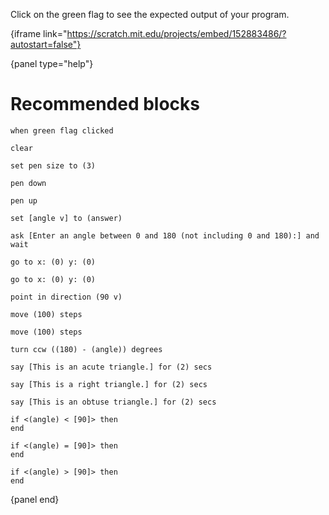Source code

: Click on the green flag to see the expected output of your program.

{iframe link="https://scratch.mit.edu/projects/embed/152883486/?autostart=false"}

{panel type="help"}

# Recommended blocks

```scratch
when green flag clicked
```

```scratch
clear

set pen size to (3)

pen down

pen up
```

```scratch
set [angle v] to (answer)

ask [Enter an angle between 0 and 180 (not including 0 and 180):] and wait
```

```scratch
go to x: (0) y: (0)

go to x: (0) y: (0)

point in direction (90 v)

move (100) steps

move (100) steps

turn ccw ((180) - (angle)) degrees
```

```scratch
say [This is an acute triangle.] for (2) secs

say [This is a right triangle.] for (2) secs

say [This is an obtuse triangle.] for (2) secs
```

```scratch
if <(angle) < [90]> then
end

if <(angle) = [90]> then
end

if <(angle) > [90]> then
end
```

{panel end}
==
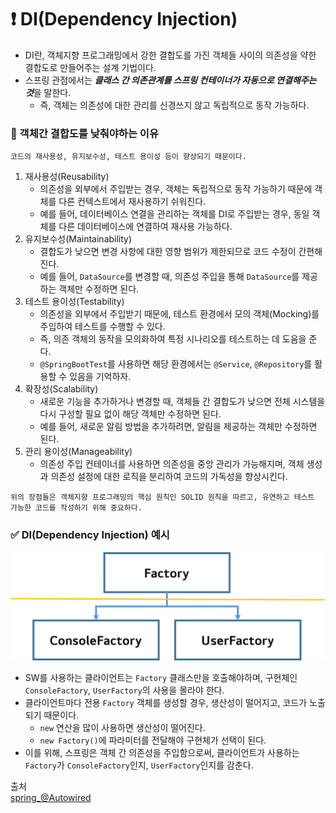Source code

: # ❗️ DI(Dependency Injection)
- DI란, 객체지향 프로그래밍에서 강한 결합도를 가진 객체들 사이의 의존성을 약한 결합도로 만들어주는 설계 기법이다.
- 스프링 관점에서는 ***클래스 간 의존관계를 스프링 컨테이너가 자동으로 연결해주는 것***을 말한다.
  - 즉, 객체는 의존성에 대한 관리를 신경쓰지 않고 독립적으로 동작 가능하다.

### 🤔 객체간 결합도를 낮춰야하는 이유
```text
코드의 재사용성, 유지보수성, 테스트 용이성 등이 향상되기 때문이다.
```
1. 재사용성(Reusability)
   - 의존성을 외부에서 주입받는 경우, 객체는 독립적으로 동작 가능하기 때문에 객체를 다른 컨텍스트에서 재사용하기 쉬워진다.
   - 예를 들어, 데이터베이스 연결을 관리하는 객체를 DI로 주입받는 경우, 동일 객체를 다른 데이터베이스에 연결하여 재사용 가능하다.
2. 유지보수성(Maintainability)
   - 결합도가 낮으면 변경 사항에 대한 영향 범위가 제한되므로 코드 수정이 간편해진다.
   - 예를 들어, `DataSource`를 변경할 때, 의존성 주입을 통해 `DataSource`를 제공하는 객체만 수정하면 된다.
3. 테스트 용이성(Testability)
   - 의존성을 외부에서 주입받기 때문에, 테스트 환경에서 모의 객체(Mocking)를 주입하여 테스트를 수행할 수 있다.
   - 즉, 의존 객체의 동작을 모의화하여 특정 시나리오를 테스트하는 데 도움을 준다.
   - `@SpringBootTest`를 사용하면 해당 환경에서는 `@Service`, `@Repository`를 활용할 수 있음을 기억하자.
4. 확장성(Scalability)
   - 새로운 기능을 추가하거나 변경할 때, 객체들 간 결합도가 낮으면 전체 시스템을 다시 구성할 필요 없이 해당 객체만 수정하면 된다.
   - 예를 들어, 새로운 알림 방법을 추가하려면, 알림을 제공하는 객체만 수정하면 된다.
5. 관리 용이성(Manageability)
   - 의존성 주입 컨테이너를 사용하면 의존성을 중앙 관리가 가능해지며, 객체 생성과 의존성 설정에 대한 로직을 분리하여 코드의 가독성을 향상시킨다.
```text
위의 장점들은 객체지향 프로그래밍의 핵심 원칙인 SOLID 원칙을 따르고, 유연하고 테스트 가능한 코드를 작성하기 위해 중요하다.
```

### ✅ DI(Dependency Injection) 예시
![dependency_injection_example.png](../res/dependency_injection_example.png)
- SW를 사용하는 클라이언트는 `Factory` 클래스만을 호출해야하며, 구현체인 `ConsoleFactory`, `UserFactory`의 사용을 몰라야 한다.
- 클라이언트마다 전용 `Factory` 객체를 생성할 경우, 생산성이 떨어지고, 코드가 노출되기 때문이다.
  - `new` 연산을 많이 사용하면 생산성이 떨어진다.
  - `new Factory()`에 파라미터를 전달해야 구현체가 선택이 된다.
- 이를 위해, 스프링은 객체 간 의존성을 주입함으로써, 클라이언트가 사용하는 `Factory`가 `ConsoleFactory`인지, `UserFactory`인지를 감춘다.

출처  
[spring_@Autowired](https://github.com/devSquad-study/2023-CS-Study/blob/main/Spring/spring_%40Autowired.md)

◆ WHAT THE EXERCISE ASKS
Write out exactly the lines above between the line with "- 예를 들어, 새로운" and the line with "### ✅ DI(Dependency Injection) 예시", inclusive, and nothing beyond them.

◆ EXERCISE OUTPUT
   - 예를 들어, 새로운 알림 방법을 추가하려면, 알림을 제공하는 객체만 수정하면 된다.
5. 관리 용이성(Manageability)
   - 의존성 주입 컨테이너를 사용하면 의존성을 중앙 관리가 가능해지며, 객체 생성과 의존성 설정에 대한 로직을 분리하여 코드의 가독성을 향상시킨다.
```text
위의 장점들은 객체지향 프로그래밍의 핵심 원칙인 SOLID 원칙을 따르고, 유연하고 테스트 가능한 코드를 작성하기 위해 중요하다.
```

### ✅ DI(Dependency Injection) 예시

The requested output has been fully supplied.